Fransa ile Nükleer Şemsiye: Merz ve Atomik Sis Mum

Nil

New member
Bir Fransız nükleer şemsiyesi Almanların güvenliğini garanti edebilir mi? Friedrich Merz buna inanıyor gibi görünüyor. Muhtemelen bir sonraki Şansölye, Emmanuel Macron'un ona koyduğu bir tuzağa girer. Bu soruda Donald Trump'ı bile dinlemeli.


Muhtemelen bir sonraki şansölye Friedrich Merz, Almanya'nın Fransız nükleer şemsiyesine olası bir katılımı yoluyla Fransa Başkanı Emmanuel Macron'un “stratejik diyalog” teklifini kabul etmek istediğini tekrar tekrar vurguladı. Fransız başkanları bu teklifi sık sık geçmişte yaptı ve Alman şansölyeleri bunu her zaman reddetti. Merz, nükleer konularda olası Avrupa işbirliğinin ABD'nin Avrupa için nükleer şemsiyesi için bir destek olabileceğini söylüyor.

CDU patronu neden bu varili açıyor? Macron'un hizmetteki AB Fransız nükleer silahlarının güvenliğine bakmaya hazır olması gerekiyorsa, İngiltere modeline dayanan Paris, önce NATO'nun SO -Called Nükleer Planlama Grubu'na (NPG) katılmalıdır.
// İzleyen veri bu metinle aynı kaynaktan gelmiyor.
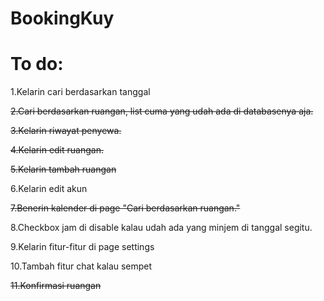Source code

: # BookingKuy

# To do:

1.Kelarin cari berdasarkan tanggal

~~2.Cari berdasarkan ruangan, list cuma yang udah ada di databasenya aja.~~

~~3.Kelarin riwayat penyewa.~~

~~4.Kelarin edit ruangan.~~

~~5.Kelarin tambah ruangan~~

6.Kelarin edit akun

~~7.Benerin kalender di page "Cari berdasarkan ruangan."~~

8.Checkbox jam di disable kalau udah ada yang minjem di tanggal segitu.

9.Kelarin fitur-fitur di page settings

10.Tambah fitur chat kalau sempet

~~11.Konfirmasi ruangan~~

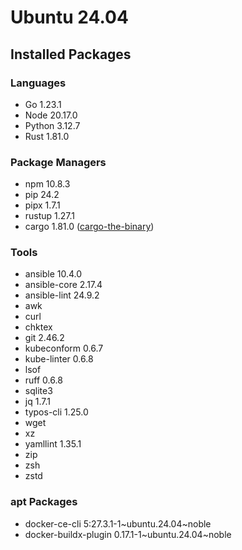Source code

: # Ubuntu 24.04

## Installed Packages

### Languages

- Go 1.23.1
- Node 20.17.0
- Python 3.12.7
- Rust 1.81.0

### Package Managers

- npm 10.8.3
- pip 24.2
- pipx 1.7.1
- rustup 1.27.1
- cargo 1.81.0 ([cargo-the-binary](https://github.com/rust-lang/cargo/blob/master/src/cargo/version.rs))

### Tools

- ansible 10.4.0
- ansible-core 2.17.4
- ansible-lint 24.9.2
- awk
- curl
- chktex
- git 2.46.2
- kubeconform 0.6.7
- kube-linter 0.6.8
- lsof
- ruff 0.6.8
- sqlite3
- jq 1.7.1
- typos-cli 1.25.0
- wget
- xz
- yamllint 1.35.1
- zip
- zsh
- zstd

### apt Packages

- docker-ce-cli 5:27.3.1-1\~ubuntu.24.04\~noble
- docker-buildx-plugin 0.17.1-1\~ubuntu.24.04\~noble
Peki Macron teklifini ne kadar ciddiye alıyor? Ve: Macron'un halefleri – muhtemelen doğru -popülist Marine Le Pen – gelecekte aynı şekilde gider mi? Tabii ki: Paris'in bakış açısından, gelecekte Berlin ve Brüksel tarafından kendi nükleer korumanızın da ödenmesi çok çekici olabilir. Öte yandan, bir Fransız cumhurbaşkanının kendi nükleer silahları üzerinde egemenliği paylaşması ve bunu politik olarak hayatta bırakması tamamen düşünülemez. Fransız ve İngiliz liderliği altında bir Avrupa nükleer programının geliştirilmesi de yıllar alacak ve sayısız milyarlarca avro tüketecektir.

Macron'un Tuzağı


Merz, bu haftalarda deneyimli diplomatlardan acilen profesyonel dış politika tavsiyesine ihtiyaç duyuyor. Transatlantik ilişkinin geleceği hakkındaki son açıklamaları aptalcaydı. Buna ek olarak, Şansölye Olaf Scholz'un aksine, Merz şu anda Macron'un ona nükleer sorular üzerinde büyük jestlerle koyduğu tuzaklara düşüyor. Avrupa şimdi Ukrayna'nın askeri güçlenmesiyle ilgilenmeli ve Paris'ten sis mumlarıyla zamanı boşa harcamak yerine geleneksel alanda toparlanmaya milyarlarca yatırım yapmalıdır.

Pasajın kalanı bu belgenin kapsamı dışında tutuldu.